= Martin Talty =

Martin Talty (Glendine, Milltown Malbay, 10 November 1920 – 16 March 1983 was an Irish uilleann pipes and flute player.

Talty started playing the tin whistle, later progressing to the flute. It was under the influence of Johnny Doran (who was playing at the Milltown Races in 1936) that he came into contact with the uilleann pipes.

Talty was one of the founding fathers of the Comhaltas Ceoltóirí Éireann in County Clare in 1954. He was also involved in the organizing committee of the first Fleadh Cheoil in Ennis in 1956 and those in Milltown Malbay in 1957 and 1961.

Talty played the uilleann pipes in both the Laichtín Naofa Céilí Band and in The Tulla Céilí Band.

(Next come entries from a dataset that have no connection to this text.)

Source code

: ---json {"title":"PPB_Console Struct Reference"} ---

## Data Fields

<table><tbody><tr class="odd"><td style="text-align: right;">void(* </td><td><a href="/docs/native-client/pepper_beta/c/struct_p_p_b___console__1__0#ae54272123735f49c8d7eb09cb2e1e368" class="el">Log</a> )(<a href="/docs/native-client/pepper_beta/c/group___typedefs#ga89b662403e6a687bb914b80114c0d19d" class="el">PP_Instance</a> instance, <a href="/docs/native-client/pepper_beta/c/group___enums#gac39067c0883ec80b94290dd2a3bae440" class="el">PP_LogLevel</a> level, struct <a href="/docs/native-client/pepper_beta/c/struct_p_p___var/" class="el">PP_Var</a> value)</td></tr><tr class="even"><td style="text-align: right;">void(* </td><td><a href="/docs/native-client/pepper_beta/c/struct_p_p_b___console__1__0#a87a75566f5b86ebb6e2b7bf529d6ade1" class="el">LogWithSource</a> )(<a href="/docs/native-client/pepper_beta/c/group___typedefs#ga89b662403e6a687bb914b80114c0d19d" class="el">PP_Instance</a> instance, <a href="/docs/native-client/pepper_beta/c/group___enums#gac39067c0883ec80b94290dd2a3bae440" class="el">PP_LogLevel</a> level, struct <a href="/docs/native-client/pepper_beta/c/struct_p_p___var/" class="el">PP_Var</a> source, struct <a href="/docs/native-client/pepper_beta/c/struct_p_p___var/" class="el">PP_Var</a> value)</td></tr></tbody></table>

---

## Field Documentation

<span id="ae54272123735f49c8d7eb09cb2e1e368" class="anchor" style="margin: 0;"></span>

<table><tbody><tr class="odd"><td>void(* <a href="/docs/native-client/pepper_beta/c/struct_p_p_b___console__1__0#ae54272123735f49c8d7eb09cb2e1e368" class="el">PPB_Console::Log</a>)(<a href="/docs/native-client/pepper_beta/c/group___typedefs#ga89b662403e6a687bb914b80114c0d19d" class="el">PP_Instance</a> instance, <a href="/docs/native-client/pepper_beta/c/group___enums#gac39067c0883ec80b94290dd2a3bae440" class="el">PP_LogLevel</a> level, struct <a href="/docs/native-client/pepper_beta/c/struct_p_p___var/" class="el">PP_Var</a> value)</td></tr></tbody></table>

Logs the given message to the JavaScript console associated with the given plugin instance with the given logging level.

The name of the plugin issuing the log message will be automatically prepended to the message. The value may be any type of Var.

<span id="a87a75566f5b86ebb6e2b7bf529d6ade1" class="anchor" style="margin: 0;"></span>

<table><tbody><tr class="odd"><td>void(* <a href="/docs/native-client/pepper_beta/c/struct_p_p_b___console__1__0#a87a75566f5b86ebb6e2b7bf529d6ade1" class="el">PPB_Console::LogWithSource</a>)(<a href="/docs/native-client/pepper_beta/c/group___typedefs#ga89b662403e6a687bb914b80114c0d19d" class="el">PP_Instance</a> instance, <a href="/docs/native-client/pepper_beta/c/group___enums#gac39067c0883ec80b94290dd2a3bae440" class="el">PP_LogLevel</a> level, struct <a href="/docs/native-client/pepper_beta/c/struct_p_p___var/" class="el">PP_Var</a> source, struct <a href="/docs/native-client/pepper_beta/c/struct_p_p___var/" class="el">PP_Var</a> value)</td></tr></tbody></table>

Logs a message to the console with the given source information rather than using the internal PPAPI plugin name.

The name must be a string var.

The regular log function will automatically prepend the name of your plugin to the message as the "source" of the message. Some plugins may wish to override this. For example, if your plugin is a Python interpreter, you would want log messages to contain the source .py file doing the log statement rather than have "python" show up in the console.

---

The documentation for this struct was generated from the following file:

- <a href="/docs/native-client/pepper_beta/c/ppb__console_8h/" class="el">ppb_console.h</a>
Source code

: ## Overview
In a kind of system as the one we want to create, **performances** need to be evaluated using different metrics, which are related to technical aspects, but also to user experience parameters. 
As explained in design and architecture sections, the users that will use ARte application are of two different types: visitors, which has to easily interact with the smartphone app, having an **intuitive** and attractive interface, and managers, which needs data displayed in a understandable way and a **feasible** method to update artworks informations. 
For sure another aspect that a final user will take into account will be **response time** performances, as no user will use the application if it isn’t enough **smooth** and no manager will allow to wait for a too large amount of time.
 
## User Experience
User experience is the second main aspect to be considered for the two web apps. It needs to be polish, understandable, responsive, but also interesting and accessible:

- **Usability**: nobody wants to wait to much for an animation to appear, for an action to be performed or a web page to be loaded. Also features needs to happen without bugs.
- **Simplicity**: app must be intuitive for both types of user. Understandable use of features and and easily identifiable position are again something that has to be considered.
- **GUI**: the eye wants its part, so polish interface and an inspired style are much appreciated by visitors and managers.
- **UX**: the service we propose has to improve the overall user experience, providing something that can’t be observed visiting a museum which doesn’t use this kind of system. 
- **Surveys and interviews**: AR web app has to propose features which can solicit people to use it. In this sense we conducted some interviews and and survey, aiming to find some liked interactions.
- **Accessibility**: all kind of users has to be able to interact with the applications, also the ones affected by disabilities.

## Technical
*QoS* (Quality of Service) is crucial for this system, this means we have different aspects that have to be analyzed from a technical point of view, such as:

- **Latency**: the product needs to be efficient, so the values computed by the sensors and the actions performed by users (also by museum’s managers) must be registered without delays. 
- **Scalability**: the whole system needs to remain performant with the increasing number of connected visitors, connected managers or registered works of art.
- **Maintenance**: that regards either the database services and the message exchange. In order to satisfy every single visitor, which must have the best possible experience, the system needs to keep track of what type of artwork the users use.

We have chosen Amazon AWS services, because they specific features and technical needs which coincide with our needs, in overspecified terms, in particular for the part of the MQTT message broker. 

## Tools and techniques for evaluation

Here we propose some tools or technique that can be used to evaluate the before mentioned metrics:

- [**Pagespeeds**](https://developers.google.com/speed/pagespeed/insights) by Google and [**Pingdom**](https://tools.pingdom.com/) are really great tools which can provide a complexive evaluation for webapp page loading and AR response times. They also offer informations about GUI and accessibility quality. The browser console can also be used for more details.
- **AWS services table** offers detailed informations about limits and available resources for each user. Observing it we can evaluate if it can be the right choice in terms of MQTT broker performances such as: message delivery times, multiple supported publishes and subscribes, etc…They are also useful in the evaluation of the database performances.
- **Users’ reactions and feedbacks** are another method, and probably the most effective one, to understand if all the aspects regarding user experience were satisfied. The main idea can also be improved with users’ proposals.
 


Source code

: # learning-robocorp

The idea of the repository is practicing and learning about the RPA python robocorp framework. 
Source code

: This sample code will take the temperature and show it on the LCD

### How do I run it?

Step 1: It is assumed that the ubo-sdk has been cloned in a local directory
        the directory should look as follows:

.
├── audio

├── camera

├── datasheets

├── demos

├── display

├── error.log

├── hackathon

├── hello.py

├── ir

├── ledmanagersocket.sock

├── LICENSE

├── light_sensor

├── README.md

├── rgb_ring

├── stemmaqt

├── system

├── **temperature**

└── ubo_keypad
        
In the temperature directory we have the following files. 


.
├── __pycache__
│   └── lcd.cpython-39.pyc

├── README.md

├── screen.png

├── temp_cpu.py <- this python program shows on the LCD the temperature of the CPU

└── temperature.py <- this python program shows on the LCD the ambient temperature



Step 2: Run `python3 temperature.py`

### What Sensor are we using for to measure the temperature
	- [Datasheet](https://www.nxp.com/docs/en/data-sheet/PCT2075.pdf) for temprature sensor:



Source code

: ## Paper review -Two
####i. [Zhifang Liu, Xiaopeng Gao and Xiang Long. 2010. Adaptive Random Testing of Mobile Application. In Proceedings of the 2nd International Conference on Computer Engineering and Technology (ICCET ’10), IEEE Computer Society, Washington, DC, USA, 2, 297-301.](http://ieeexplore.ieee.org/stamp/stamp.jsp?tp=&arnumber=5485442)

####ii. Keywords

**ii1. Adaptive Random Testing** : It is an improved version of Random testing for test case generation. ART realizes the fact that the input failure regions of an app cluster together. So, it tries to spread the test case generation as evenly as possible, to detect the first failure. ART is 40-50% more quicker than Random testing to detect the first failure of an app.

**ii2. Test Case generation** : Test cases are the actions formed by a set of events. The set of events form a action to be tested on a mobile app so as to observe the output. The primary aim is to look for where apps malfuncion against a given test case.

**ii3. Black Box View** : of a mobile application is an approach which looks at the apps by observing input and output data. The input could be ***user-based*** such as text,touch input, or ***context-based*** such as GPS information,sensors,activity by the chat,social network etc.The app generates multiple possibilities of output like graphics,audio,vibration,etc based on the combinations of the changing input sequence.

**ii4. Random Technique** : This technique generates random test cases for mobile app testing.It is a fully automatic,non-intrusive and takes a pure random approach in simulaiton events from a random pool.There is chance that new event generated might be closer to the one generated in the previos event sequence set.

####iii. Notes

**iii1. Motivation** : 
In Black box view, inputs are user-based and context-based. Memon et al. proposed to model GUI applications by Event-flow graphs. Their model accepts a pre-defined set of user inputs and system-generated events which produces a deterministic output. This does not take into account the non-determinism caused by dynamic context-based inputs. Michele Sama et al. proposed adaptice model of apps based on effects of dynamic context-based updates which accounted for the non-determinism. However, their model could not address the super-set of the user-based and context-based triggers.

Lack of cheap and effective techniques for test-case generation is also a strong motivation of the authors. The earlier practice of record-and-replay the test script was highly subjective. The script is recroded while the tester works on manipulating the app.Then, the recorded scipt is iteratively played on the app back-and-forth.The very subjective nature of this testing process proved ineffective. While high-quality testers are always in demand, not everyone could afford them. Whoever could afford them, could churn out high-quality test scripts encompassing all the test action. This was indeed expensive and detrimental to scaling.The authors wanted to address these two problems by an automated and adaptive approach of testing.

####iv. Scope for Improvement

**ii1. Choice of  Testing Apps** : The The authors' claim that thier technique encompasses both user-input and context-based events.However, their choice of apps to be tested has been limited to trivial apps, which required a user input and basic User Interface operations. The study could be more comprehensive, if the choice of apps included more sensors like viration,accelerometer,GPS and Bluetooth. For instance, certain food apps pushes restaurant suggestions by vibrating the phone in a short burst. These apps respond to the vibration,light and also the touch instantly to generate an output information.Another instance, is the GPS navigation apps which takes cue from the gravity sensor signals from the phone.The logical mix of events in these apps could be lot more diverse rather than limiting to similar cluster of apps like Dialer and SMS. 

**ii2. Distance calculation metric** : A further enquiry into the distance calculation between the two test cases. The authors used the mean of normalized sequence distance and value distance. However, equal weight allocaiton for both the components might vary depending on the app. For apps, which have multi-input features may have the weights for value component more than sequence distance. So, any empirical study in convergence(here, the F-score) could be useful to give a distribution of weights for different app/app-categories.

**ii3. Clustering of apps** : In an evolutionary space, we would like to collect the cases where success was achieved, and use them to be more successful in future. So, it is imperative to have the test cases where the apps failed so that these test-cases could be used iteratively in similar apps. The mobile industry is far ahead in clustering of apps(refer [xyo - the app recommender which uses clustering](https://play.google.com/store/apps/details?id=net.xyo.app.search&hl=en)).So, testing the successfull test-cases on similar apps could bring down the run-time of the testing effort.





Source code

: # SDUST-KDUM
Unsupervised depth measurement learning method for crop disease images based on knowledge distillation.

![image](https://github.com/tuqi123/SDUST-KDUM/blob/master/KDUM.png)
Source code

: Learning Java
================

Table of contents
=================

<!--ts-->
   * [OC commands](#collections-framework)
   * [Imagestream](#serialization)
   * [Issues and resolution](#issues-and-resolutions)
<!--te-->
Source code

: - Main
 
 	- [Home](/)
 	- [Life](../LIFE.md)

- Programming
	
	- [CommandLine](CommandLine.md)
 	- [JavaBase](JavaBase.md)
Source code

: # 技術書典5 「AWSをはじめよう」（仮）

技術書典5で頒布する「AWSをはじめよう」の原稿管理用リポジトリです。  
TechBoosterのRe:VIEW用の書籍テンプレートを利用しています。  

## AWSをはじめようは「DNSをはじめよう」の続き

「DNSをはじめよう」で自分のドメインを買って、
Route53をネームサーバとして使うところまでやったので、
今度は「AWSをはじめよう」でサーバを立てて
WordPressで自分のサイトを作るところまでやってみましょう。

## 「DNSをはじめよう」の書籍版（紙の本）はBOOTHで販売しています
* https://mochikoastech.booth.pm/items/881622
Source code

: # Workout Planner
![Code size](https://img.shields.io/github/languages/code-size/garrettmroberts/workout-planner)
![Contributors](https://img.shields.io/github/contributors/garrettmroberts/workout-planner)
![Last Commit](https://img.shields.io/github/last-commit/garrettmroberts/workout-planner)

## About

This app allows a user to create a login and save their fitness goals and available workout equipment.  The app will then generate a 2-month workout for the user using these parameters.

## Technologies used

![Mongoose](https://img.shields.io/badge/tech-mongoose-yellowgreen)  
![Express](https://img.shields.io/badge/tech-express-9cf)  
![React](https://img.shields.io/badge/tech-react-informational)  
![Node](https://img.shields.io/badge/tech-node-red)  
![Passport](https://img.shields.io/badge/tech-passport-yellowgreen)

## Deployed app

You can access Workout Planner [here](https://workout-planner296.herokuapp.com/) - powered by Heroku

He attended the same primary school as Willie Clancy, and the two developed a life-long friendship, strengthened by playing the same instruments. After Clancy's death, he was one of the founder of the Willie Clancy Summer School.

==Awards==
- 1981: Sean O'Boyle Award (sometimes named "Gradam Sheáin Uí Bhaoill")

==Personal==
Talty married Mary (Ciss) Kennelly (1925–2018) in 1962 and then went to England for a year where they lived in Warminster and Epsom Downs. They had two children.

==Trivia==
As a teenager Talty played Gaelic football with Milltown Malbay GAA. He did not get much playing time there. After discussing that with local business man Tom Malone, they decided to found a new club named Clonbony GAA. Milltown Malbay GAA however objected, and they had to appeal with the Munster Council in Thurles, County Tipperary. They had to cycle up there and stay the night, but won the appeal.